Há pouco, sem muita conversa, Dilma vetou cortes de impostos da cesta
básica. Sabendo a carga tributária, os brasileiros teriam reclamado? Se sim,
seria ótimo
Você sabia quanto paga de imposto toda manhã? Por exemplo: 17% no preço do
pãozinho, 37% na pasta de dentes, 35% numa camisa, 41% na gasolina. Tudo isso
para chegar ao trabalho sorridente e descontar 18% de imposto de renda e
previdência de um salário de R$ 5.000 no fim do mês.
Os opositores do projeto de lei que manda informar a incidência de impostos
na nota das mercadorias acham que você não precisa saber ou em todo caso não
deveria se chatear com isso todo santo dia. Preferem não jogar sal na sua pele
esfolada de contribuinte.
Não sei se a entrada em vigor dessa lei criaria um clamor coletivo pela
redução de impostos, como uns temem e outros gostariam. Mas há mais em jogo aí
do que o tamanho da carga tributária.
Que país nós queremos: um Estado de direito democrático com
cidadãos-contribuintes cada vez mais informados e exigentes? Ou uma
semidemocracia plebiscitária com clientes mais ou menos agradecidos pelos
favores do Estado, em vez de cidadãos? Se é o primeiro, uma dose diária de
informação sobre impostos viria bem.
O sociólogo americano Charles Tilly, no seu livro "Democracia",
mostrou como diferentes formas de financiamento do Estado têm consequências
políticas diferentes.
Quando precisa arrecadar impostos, o soberano tem que negociar com seus
súditos. Eventualmente, pode trocar tributação por representação, como no
famoso pacto entre o rei da Inglaterra João Sem-Terra e seus barões (1215),
considerado a certidão de nascimento da monarquia constitucional inglesa.

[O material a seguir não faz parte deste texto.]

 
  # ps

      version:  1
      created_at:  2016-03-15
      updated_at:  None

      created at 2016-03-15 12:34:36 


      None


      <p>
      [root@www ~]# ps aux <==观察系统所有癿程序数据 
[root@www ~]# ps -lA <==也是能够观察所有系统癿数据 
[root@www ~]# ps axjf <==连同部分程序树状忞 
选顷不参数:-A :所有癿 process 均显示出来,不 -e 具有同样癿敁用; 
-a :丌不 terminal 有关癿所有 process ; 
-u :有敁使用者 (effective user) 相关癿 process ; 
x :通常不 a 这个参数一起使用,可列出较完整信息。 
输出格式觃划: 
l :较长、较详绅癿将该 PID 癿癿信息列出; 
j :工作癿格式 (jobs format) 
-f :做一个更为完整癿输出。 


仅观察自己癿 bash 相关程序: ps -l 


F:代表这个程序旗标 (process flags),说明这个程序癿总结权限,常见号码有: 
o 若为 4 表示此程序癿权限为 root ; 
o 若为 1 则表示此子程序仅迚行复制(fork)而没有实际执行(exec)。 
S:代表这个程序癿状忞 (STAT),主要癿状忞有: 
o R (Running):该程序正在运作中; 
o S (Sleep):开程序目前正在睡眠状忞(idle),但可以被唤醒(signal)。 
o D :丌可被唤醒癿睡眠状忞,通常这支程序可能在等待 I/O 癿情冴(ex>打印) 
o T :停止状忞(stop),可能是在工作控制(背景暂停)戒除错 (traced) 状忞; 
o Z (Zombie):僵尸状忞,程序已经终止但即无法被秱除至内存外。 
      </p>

Quando o soberano conta com outras fontes de financiamento, os súditos podem
achar mais difícil arrancar concessões políticas dele.

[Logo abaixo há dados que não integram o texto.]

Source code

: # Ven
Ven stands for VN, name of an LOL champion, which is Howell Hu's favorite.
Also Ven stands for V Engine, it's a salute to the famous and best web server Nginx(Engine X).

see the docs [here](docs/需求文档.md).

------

Pense nos modernos autocratas dos países exportadores de petróleo. Ou na Coroa
portuguesa, que terminou a Reconquista (1249) dona de quase todo o reino de
Portugal, deixando sua aristocracia à míngua de terra e cacife político. Vem
daí, segundo Raymundo Faoro, a renitente tradição centralista patrimonialista
luso-brasileira.
Não somos, felizmente, nenhum reino nem república petroleira. A Petrobras é
grande, mas não é, assim, uma PDVSA, a estatal venezuelana do petróleo,
proporcionalmente ao PIB brasileiro.
O Brasil resolveu se democratizar, mas ainda tropeça em restos do patrimonialismo.
A própria Constituição de 1988 é ambígua. Prevê equilíbrio fiscal mas embute
pérolas como "a saúde é direito de todos e dever do Estado", como se
esse fosse uma fonte de recursos descolada dos cidadãos-contribuintes.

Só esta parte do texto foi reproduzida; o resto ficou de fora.